Joseph decides that he will teach the Almighty to plane wood in a setting always filled with the smell of sawdust, that he will teach Christ to be a carpenter. And Christ is born “At a birth where there should have been the finest marbles and linens” but there was only dirt and hay. Christ came into the real world as the son of God but also as a real human being, a man.
Unusual for its point of view, The Christmas Journey reminds us that all is not new Wii and X-box games, new Ipods and Iphones, but that Christmas is a remembrance of an important birth, perhaps the most important birth of all time. I highly recommend it, especially to parents, to read during the Christmas season to their children to remind them of that purpose!
The Christmas Journey by Donna VanLiere with illustrations by Michael Storrings, published by St. Martin’s Press on October 26, 2010, 96 pages.

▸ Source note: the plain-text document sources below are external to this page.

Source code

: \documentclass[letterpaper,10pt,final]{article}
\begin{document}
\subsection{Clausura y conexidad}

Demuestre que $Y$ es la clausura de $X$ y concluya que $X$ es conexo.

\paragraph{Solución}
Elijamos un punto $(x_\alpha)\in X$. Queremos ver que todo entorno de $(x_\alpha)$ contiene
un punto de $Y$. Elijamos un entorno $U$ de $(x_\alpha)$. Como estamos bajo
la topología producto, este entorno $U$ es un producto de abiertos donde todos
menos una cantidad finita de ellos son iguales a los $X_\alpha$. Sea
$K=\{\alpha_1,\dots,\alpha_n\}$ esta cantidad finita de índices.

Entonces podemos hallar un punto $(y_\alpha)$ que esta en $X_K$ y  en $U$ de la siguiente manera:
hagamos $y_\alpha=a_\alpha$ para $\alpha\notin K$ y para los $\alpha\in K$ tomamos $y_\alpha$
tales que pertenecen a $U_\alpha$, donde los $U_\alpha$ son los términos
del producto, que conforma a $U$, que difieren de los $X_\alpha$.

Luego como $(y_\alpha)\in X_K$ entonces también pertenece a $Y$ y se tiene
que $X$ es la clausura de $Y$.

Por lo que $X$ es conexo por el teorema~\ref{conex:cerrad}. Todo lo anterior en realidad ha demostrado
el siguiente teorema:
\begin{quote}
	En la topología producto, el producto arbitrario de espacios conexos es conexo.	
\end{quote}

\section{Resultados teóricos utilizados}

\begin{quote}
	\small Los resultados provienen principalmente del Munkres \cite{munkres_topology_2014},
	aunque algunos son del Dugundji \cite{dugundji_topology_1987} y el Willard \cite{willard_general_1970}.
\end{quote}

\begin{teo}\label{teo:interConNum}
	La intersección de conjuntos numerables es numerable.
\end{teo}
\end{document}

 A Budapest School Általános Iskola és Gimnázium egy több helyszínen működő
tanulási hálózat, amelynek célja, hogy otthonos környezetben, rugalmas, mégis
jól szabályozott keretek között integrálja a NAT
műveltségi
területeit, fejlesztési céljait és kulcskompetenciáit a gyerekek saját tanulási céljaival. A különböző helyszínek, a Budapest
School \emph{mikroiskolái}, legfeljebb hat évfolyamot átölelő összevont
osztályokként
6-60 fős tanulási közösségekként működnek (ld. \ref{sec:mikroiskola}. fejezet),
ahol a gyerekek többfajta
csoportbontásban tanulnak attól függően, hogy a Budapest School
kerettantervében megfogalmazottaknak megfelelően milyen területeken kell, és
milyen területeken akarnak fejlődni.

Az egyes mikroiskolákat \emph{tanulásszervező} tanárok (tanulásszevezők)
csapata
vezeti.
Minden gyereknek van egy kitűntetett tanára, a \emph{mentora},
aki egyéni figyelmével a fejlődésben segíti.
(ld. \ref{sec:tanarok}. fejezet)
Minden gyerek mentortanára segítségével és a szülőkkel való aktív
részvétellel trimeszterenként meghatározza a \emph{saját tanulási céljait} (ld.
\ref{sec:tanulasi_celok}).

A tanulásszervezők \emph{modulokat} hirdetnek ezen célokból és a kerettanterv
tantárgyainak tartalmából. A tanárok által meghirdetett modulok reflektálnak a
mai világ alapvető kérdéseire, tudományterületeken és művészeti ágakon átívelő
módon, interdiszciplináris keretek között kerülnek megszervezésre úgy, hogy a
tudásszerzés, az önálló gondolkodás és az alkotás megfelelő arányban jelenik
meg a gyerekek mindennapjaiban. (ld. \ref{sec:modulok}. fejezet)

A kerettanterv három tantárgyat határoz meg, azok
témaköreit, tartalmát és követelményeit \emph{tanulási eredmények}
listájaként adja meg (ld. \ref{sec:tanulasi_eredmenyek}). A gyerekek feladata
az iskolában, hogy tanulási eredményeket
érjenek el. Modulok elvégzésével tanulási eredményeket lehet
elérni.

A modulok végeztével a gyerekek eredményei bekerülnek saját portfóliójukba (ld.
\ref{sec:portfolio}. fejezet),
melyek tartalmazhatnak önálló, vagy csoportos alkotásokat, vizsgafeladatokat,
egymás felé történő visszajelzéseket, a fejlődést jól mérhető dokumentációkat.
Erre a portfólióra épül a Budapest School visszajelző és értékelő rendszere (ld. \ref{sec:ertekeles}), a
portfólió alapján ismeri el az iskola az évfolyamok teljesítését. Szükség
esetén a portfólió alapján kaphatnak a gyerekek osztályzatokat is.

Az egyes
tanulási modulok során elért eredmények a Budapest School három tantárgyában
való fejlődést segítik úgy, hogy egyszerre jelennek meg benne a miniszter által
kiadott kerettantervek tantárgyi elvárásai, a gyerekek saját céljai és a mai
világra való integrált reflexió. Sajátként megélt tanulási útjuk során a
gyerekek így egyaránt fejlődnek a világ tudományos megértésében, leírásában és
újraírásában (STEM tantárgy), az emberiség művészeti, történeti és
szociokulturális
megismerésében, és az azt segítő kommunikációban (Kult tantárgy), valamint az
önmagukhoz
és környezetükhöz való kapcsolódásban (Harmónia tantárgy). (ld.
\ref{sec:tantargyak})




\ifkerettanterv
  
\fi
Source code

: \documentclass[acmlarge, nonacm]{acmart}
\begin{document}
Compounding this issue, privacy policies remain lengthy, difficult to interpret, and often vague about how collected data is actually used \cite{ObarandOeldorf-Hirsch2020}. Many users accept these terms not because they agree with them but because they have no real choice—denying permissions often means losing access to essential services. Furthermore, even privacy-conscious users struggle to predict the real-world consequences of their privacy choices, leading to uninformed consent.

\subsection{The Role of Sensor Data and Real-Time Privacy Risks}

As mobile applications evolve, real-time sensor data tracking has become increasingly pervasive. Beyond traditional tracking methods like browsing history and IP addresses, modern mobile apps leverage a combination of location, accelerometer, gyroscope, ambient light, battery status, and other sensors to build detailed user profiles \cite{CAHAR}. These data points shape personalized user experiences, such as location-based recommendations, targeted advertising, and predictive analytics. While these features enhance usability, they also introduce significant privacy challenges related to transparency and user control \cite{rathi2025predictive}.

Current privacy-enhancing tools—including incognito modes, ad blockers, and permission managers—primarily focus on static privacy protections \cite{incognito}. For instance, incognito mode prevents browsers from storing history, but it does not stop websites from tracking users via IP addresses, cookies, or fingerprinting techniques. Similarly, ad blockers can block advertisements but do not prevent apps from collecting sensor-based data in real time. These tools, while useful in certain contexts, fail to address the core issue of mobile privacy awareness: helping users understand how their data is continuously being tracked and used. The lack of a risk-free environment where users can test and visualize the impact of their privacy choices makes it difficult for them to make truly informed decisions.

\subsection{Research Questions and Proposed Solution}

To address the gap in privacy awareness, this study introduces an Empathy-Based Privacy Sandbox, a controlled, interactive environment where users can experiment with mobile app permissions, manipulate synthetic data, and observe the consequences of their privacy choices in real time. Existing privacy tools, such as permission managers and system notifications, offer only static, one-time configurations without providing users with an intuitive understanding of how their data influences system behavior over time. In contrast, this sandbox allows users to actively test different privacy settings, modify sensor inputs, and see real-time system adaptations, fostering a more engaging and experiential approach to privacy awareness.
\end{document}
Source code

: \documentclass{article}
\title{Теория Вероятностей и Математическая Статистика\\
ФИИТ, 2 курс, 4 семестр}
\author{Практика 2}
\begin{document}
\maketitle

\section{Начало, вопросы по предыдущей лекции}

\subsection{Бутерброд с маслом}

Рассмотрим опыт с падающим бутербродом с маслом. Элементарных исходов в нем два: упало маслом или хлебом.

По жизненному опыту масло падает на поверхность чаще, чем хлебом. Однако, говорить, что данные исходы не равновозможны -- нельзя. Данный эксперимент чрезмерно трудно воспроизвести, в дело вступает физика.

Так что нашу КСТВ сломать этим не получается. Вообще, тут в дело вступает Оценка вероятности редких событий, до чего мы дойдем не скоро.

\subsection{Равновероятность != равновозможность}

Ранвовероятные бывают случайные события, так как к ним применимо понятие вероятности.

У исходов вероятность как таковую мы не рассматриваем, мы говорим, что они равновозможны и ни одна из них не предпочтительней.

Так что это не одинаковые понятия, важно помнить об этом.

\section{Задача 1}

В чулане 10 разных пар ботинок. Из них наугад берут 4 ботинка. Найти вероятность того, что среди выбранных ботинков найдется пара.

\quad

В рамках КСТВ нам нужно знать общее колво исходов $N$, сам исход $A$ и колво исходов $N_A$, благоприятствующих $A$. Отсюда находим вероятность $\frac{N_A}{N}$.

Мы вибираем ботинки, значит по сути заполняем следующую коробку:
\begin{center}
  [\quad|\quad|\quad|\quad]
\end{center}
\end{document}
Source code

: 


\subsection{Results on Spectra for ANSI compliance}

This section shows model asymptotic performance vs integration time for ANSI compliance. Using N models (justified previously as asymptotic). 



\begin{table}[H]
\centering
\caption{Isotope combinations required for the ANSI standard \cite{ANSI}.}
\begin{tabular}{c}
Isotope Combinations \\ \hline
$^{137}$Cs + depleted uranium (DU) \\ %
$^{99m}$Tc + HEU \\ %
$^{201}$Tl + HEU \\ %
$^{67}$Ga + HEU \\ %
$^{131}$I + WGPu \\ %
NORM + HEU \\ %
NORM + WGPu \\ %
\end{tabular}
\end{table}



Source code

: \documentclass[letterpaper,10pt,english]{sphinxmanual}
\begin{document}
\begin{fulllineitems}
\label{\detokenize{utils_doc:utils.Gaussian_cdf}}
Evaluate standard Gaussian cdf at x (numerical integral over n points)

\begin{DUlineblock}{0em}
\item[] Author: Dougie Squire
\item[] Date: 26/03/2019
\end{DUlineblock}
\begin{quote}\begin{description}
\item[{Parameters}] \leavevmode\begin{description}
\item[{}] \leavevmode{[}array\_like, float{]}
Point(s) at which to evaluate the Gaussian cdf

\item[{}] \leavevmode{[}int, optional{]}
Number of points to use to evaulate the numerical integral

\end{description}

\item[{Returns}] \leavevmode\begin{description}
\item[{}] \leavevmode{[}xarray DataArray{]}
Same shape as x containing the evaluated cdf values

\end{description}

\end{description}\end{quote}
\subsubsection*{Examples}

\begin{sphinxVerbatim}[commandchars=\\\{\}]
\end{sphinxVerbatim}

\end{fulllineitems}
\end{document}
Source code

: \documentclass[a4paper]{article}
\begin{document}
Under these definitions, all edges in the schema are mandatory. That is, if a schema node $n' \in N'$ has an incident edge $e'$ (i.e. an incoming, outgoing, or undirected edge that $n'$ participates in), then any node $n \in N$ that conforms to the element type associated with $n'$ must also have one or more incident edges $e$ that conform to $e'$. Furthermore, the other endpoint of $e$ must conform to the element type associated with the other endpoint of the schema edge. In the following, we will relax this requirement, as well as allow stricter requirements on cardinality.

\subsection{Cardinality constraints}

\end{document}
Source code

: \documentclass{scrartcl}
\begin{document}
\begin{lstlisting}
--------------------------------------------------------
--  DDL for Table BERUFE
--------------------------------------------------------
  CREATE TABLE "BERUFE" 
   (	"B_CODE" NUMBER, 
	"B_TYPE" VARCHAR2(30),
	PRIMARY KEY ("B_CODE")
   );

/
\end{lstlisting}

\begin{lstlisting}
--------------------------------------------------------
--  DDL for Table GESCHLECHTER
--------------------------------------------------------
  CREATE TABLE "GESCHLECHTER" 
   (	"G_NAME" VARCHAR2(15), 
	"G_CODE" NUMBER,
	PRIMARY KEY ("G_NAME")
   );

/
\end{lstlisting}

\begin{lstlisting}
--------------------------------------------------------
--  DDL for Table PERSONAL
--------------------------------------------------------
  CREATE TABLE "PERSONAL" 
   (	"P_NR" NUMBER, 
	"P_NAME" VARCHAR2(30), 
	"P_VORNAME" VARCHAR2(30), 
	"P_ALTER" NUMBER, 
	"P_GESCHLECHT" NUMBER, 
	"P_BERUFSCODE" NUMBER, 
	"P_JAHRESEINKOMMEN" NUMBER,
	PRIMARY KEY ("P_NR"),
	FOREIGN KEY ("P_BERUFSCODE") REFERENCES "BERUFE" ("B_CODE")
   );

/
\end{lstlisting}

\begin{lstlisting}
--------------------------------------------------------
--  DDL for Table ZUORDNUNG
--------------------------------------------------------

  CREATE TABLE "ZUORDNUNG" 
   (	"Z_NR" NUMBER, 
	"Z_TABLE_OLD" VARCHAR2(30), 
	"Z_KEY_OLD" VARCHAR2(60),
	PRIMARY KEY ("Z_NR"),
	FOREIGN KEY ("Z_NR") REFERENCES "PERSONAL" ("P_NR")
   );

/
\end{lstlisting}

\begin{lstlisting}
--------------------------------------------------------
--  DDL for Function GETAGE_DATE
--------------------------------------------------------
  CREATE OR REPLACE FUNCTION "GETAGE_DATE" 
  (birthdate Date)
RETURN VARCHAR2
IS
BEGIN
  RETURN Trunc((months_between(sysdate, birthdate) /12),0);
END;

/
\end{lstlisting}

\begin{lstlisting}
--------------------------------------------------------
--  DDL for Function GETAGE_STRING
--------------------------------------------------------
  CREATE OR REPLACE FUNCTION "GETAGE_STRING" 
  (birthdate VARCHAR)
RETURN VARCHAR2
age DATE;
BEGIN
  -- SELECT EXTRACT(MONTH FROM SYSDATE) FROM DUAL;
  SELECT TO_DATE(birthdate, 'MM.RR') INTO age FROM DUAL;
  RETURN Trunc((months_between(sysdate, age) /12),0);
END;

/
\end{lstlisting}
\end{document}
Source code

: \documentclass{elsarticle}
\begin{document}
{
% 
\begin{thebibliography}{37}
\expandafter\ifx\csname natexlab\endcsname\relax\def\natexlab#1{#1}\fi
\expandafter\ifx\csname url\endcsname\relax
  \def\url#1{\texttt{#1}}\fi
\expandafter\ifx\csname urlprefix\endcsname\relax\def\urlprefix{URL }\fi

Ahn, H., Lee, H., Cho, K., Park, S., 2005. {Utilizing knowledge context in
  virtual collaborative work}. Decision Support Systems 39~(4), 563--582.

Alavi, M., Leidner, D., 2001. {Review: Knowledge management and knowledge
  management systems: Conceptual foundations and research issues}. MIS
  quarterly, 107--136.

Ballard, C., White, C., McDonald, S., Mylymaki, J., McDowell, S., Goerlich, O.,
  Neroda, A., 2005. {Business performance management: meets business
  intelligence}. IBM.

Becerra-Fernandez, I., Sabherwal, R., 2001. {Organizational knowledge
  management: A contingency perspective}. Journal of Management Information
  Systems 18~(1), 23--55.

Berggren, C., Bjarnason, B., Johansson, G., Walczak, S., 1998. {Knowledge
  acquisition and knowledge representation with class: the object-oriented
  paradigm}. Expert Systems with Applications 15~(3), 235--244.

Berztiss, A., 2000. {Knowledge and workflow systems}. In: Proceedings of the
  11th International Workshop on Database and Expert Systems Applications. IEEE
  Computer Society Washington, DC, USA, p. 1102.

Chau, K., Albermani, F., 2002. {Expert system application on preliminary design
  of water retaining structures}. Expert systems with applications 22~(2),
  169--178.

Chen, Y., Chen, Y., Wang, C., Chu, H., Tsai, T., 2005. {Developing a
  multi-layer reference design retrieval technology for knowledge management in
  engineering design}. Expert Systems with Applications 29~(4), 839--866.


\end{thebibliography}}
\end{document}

Reviewed by Christina Zawadiwsky
Christina Zawadiwsky is Ukrainian-American, born in New York City, has a degree in Fine Arts, and is a poet, artist, journalist and TV producer. She has received a National Endowment for the Arts Award, two Wisconsin Arts Boards Awards, a Co-Ordinating Council of Literary Magazines Writers Award, and an Art Futures Award, among other honors. She was the originator and producer of Where The Waters Meet, a local TV series created to facilitate the voices of artists of all genres in the media, for which she won two national and twenty local awards, including a Commitment to Community Television Award. She is also a contributing editor to the annual Pushcart Prize Anthology, the recipient of an Outstanding Achievement Award from the Wisconsin Library Association, and has published four books of poetry. She currently reviews movies for , music for http://www.musicroomreviews.com, and books for http://www.bookroomreviews.com.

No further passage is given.